▼

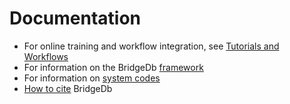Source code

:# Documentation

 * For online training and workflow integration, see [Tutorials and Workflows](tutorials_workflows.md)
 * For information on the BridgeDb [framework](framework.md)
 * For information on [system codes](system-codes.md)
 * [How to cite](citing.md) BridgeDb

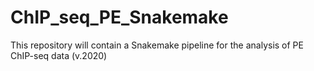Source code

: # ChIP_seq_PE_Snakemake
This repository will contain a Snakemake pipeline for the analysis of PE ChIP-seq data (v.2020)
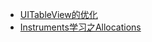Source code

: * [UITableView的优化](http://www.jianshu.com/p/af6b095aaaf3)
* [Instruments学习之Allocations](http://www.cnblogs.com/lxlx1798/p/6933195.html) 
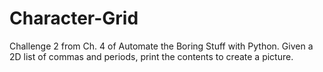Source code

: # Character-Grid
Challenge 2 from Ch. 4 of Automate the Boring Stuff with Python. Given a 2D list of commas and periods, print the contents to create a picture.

▲
▼

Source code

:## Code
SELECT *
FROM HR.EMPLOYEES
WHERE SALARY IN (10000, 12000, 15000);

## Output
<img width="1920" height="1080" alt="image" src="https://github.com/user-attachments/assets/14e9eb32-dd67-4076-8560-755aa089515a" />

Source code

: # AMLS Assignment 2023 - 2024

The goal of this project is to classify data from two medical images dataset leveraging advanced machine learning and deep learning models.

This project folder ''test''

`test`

▲

- _WORK REQUEST_
How many lines in the records include "data"? Answer with the number alone.

- _SOLUTION TO THIS PROBLEM_
2